PDA

View Full Version : zone segfaulting.


discore
04-24-2002, 02:18 PM
Hello. I am attempting to run an EQEmu server off of a Debian 2.4.17 machine.

Firstly I had a problem since my machine is multihomed and it wasn't getting the correct interface. The_Coder's patch fixed that nicely.

Now I can connect to the server, and create a character, but when I attempt to login the zone process segfaults and I see "Zone not available" in EQ.

Here is straced output of the zone binary:
<zone loads, no errors, and goes to sleep>
nanosleep({0, 1000000}, NULL) = 0
gettimeofday({1019699449, 383551}, NULL) = 0
nanosleep({0, 1000000}, Map: Maps\halas.map not found.
NULL) = 0
<insert less than a second of nanosleep() spam here>
nanosleep({0, 1000000}, NULL) = 0
gettimeofday({1019699449, 837093}, NULL) = 0
nanosleep({0, 1000000}, 0) = -1 EINTR (Interrupted system call)
--- SIGSEGV (Segmentation fault) ---
+++ killed by SIGSEGV +++

It happens right after it tries to load the nonexistant .map file. I have read that these files aren't meant to exist yet, so I assume that is supposed to happen. Looking at the Map.cpp source, it seems to make a clean enough exit if the map isn't found. I can't figure out why they would segfault instead.

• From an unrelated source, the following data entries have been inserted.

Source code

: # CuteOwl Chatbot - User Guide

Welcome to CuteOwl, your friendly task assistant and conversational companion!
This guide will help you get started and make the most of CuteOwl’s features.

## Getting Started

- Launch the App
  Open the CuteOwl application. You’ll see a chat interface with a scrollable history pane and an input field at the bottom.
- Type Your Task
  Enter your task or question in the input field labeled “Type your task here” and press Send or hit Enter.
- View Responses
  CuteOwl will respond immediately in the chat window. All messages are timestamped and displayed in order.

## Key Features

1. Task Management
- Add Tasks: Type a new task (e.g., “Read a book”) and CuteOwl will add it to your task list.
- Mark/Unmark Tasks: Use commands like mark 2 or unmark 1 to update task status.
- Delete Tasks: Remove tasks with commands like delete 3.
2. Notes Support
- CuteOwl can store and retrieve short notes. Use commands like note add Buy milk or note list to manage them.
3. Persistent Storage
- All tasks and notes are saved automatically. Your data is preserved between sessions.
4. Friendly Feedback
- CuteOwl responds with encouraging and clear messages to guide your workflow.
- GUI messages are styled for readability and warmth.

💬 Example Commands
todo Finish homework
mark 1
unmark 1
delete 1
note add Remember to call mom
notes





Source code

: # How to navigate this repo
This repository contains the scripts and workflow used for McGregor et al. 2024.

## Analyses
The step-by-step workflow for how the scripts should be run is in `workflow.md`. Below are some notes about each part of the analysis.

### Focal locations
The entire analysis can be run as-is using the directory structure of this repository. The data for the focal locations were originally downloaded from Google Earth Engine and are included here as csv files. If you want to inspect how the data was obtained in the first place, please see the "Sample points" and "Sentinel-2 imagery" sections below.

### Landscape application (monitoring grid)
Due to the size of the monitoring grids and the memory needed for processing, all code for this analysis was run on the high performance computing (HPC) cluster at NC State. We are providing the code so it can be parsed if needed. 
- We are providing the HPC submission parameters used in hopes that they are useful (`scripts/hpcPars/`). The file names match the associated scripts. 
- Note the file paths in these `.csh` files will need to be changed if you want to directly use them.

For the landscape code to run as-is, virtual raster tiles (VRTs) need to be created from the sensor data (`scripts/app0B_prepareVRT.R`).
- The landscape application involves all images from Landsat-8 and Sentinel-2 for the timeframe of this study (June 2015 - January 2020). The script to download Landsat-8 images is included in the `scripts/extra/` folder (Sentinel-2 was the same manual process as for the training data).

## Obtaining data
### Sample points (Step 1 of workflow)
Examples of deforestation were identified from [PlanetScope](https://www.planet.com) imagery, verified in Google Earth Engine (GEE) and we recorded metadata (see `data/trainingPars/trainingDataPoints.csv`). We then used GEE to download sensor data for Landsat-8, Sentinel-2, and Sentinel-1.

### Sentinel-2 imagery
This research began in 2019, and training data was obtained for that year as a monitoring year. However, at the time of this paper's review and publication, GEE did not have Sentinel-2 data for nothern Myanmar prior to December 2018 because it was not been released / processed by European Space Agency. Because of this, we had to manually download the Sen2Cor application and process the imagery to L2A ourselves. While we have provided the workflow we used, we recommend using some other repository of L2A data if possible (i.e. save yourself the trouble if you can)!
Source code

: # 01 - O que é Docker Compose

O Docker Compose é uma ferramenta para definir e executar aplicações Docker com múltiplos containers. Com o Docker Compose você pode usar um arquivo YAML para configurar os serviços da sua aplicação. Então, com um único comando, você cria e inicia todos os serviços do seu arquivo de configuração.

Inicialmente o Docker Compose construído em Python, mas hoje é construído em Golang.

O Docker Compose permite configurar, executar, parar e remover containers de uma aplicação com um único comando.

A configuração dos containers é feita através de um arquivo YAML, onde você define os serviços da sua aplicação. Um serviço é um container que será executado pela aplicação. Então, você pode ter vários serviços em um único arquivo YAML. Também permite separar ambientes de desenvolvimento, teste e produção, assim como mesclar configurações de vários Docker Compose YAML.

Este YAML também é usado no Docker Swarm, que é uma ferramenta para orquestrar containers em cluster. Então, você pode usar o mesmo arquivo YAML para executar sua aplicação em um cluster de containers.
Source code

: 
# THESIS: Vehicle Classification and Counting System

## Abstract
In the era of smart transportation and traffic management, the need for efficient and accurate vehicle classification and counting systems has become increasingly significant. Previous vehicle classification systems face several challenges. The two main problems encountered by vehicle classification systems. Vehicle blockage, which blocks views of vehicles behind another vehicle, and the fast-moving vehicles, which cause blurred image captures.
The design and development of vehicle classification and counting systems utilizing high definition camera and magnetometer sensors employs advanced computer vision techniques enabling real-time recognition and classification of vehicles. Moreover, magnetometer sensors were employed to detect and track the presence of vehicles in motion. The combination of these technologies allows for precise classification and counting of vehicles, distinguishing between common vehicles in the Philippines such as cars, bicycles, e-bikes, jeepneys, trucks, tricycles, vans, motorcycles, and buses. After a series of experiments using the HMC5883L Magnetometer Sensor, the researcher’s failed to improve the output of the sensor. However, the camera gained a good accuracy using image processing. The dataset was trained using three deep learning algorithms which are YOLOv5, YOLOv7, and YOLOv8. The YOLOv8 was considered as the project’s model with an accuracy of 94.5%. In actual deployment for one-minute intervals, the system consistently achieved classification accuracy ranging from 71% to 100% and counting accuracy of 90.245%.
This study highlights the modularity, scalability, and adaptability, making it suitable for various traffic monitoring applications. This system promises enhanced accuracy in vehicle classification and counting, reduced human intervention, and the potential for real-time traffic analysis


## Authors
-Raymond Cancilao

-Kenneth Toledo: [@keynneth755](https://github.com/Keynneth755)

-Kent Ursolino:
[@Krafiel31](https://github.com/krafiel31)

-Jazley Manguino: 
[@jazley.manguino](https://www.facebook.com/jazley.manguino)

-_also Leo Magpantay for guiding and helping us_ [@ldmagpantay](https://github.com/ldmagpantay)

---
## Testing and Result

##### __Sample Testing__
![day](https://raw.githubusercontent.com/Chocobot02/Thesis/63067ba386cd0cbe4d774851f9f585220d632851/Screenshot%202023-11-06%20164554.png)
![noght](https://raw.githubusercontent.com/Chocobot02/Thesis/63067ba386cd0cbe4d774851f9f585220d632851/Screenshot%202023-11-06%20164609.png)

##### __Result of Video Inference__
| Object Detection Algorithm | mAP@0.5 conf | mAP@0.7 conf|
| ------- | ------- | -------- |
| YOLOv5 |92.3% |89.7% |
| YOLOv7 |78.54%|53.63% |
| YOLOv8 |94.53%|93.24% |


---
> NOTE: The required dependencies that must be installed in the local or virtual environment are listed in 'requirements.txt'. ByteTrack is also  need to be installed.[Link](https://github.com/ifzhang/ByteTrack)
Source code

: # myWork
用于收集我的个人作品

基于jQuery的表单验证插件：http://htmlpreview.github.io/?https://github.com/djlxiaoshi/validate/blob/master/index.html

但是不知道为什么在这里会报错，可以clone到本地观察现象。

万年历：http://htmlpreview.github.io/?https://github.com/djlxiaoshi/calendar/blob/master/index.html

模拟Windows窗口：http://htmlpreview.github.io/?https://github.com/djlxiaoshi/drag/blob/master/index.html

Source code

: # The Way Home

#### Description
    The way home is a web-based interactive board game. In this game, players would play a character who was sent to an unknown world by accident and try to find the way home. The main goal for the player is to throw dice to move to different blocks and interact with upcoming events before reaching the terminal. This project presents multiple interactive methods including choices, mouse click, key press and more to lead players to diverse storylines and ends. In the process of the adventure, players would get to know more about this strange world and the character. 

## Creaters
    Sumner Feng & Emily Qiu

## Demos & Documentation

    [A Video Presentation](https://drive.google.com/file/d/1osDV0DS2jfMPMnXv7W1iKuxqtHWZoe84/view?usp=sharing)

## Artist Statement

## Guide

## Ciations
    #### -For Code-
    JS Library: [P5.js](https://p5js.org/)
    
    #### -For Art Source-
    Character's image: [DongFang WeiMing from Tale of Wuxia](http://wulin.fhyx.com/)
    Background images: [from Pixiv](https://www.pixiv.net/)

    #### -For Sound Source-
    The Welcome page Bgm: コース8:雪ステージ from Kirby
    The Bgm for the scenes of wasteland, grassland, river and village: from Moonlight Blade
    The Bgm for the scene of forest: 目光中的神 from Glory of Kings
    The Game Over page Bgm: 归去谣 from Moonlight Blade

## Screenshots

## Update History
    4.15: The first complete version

Also, the world binary complains a bit:
Removing zoneserver from ip:127.0.0.1 port:51429 (166.70.x.x:7998)
Zoneserver send() failed, assumed disconnect: #7 127.0.0.1:51427 (166.70.x.x:7996)
send_socket=15, Status: -1, Errorcode: Broken pipe
Removing zoneserver from ip:127.0.0.1 port:51427 (166.70.x.x:7996)
Zoneserver send() failed, assumed disconnect: #8 127.0.0.1:51428 (166.70.x.x:7997)
send_socket=16, Status: -1, Errorcode: Broken pipe


Just to check, I assume this shell script will work fine for starting zones:
(discore@chalkdust /usr/local/eqemu)% cat startzones.sh
./zone . <eth0's ip> 7995 127.0.0.1 &
./zone . <eth0's ip> 7996 127.0.0.1 &
./zone . <eth0's ip> 7997 127.0.0.1 &
./zone . <eth0's ip> 7998 127.0.0.1 &
./zone . <eth0's ip> 7999 127.0.0.1 &

Like I said, all 5 load without any errors. I have tried multiple things in the 4th field, 'localhost', '<eth0's ip>', and such. /etc/hosts has all the proper info as well. <eth0's ip> also matches the worldaddress= in the .ini file. I removed the account= and password= lines from the .ini, as per The_Coder's instructions on the NAT thread. But I doubt that's relevant..

Any ideas?

theCoder
04-27-2002, 08:16 AM
I can't tell offhand what the problem is (I haven't had this problem, but I haven't tested 0.3.1 extensively -- finals coming up and all...)

Your world log is probably just reflecting the fact that the world server noticed the zone server had disappeared mysteriously (segfaulted) and was removing it from it's list of zone servers.

The fourth parameter to zone should only affect how zone connects to the world server, so it can be anything that can resolve to the host world is running on (localhost, 127.0.0.1, public IP, internal IP, etc). The NAT patch binds to the interface specified in the second parameter (just checked to make sure).

I'm not sure what exactly is going on from the strace. I looks like there's a Sleep() call that is failing. Really, it's usleep which is called unser the Linux build (see common/unix.cpp), which I guess calls nanosleep(?), which is failing. AFAIK, there are no direct calls in the code to either nanosleep or usleep (except through Sleep in unix.cpp). Based on the parameters to the call of nanosleep, it looks like the call was Sleep(1). There are 5 calls of Sleep(1) in zone/* and 2 in common/* (from grep). I'd bet that the problem is around one of them. Perhaps some debug printf's (or cout as seems to be the style in the emu) would be helpful in determining where it's happening. I know there are several debug print outs already in the code, but you have to turn the debug level up (I think at least one is debug_level in common/EQPacketManager.cpp). However, I'm not sure that those would help here since they seem to be debugs for the networking code.

Also, are you running 0.3.1, or the patch 0.3.1.1? Or another older version?